I want to wish a Happy Mother's Day to all the single mothers out there, including my own. She's married now, just not to my father.
Everyone always asks why I'm not a mother. The reasons are many. I've had a lot of female friends, and even more female rivals. The funny thing is, I have a lot more in common with Roxanne Shante than most them. Born Lolita Shante Gooden in 1969, Shante found a glitch in the matrix when UTFO recorded the song "Roxanne, Roxanne". She jumped into Marley Marl's soundbooth, and the rest is herstory.

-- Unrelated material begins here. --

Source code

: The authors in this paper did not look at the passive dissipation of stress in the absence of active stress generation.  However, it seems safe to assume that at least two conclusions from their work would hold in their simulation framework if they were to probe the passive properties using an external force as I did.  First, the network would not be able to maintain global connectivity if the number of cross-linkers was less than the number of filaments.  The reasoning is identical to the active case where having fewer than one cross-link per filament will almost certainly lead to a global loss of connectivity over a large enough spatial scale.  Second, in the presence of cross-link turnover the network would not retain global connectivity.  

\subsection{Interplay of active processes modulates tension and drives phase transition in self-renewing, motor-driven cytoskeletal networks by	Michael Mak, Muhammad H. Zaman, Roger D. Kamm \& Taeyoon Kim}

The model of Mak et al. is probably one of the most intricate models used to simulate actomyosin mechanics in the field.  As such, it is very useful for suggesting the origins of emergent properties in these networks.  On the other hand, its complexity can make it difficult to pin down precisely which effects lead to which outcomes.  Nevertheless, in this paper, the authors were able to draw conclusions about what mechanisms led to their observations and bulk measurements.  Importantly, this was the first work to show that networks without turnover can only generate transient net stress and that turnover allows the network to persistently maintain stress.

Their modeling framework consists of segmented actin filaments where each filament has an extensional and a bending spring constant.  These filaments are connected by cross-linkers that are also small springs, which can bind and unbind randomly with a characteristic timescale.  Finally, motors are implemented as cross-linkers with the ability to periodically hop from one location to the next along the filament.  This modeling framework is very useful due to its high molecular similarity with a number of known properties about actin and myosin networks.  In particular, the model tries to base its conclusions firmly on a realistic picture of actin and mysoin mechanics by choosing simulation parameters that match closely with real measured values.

"A lot of MC's today really know how to please
but I gave birth to most of them MC's
so when it comes around to the month of May
send me your royalty check for Mother's Day
Because yo, you know you can't deal with this
I'm Shanté the microphone grand mistress
a pioneer like Lola Falana
with a name that stands big like Madonna
Speaking of Madonna, some girls on the mic
rap like virgins and get real tight
but I get loose with the rhymes I produce
that's why I'm queen of the Crew with the Juice
cause I'm the super female that's called Shanté
and like Hurricane Annie I'll blow you away
Whenever I'm in a battle, yo, I don't play
so you best go about your way
and have a nice day"
That's how she broke it down on "Have a Nice Day." But it was really "Roxanne's Revenge" that sparked her career. Far from comedy rap, "Roxanne's Revenge" wasn't no joke. Shante broke it down by explaining "Roxanne's Revenge" is saying that guys should stop talking about girls because it's not working anymore. It's played out! Talking about girls is fine as long as you've got something good to say about them. Why do you always gotta say girls are stuck up?" In the book "Bring the Noise", authors Havelock Nelson and Michael A. Gonzales wrote "Roxanne's Revenge" is - perhaps - best remembered for its brutal grit and casual spunk. It stood out, in stark, funky contrast, against more polished cuts by hitmakers Kurtis Blow, Whodini and the Fat Boys. And Shanté's vicious, profane style caught even the toughest rap customers off guard. She started off "Revenge" by bragging, in breathless, squeaky-voiced tones, about how effortlessly she could rock a jam. Then, over a sample stolen from the instrumental mix of "Roxanne, Roxanne", Shanté got nasty, directing to, among other things, "suck my bush." She was out to define a respectable place for women in hip hop, and her pointed rhyme cut through all the mysogyny and sexism associated with the artform. Not just another b-girl honey, Shanté cold-cocked all the skeezoids and, on rap's battleground she became a force to be reckoned with."